Supplied records —

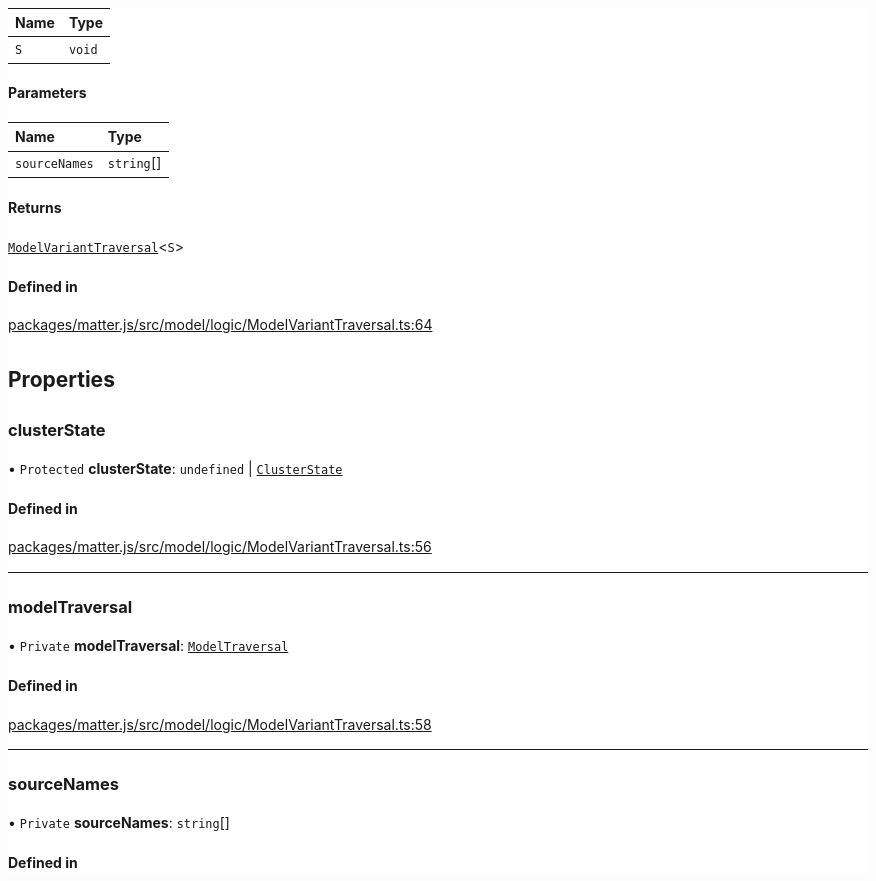 | Name | Type |
| :------ | :------ |
| `S` | `void` |

#### Parameters

| Name | Type |
| :------ | :------ |
| `sourceNames` | `string`[] |

#### Returns

[`ModelVariantTraversal`](model.ModelVariantTraversal.md)\<`S`\>

#### Defined in

[packages/matter.js/src/model/logic/ModelVariantTraversal.ts:64](https://github.com/project-chip/matter.js/blob/0c058ae17fdba4c0b89b8b13c309011d51782299/packages/matter.js/src/model/logic/ModelVariantTraversal.ts#L64)

## Properties

### clusterState

• `Protected` **clusterState**: `undefined` \| [`ClusterState`](../modules/model._internal_.md#clusterstate)

#### Defined in

[packages/matter.js/src/model/logic/ModelVariantTraversal.ts:56](https://github.com/project-chip/matter.js/blob/0c058ae17fdba4c0b89b8b13c309011d51782299/packages/matter.js/src/model/logic/ModelVariantTraversal.ts#L56)

___

### modelTraversal

• `Private` **modelTraversal**: [`ModelTraversal`](model._internal_.ModelTraversal.md)

#### Defined in

[packages/matter.js/src/model/logic/ModelVariantTraversal.ts:58](https://github.com/project-chip/matter.js/blob/0c058ae17fdba4c0b89b8b13c309011d51782299/packages/matter.js/src/model/logic/ModelVariantTraversal.ts#L58)

___

### sourceNames

• `Private` **sourceNames**: `string`[]

#### Defined in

Prompt — Give the lines of the entries above exactly as they appear, leaving out each picture.

Output of the task —
 | Name | Type |
| :------ | :------ |
| `S` | `void` |

#### Parameters

| Name | Type |
| :------ | :------ |
| `sourceNames` | `string`[] |

#### Returns

[`ModelVariantTraversal`](model.ModelVariantTraversal.md)\<`S`\>

#### Defined in

[packages/matter.js/src/model/logic/ModelVariantTraversal.ts:64](https://github.com/project-chip/matter.js/blob/0c058ae17fdba4c0b89b8b13c309011d51782299/packages/matter.js/src/model/logic/ModelVariantTraversal.ts#L64)

## Properties

### clusterState

• `Protected` **clusterState**: `undefined` \| [`ClusterState`](../modules/model._internal_.md#clusterstate)

#### Defined in

[packages/matter.js/src/model/logic/ModelVariantTraversal.ts:56](https://github.com/project-chip/matter.js/blob/0c058ae17fdba4c0b89b8b13c309011d51782299/packages/matter.js/src/model/logic/ModelVariantTraversal.ts#L56)

___

### modelTraversal

• `Private` **modelTraversal**: [`ModelTraversal`](model._internal_.ModelTraversal.md)

#### Defined in

[packages/matter.js/src/model/logic/ModelVariantTraversal.ts:58](https://github.com/project-chip/matter.js/blob/0c058ae17fdba4c0b89b8b13c309011d51782299/packages/matter.js/src/model/logic/ModelVariantTraversal.ts#L58)

___

### sourceNames

• `Private` **sourceNames**: `string`[]

#### Defined in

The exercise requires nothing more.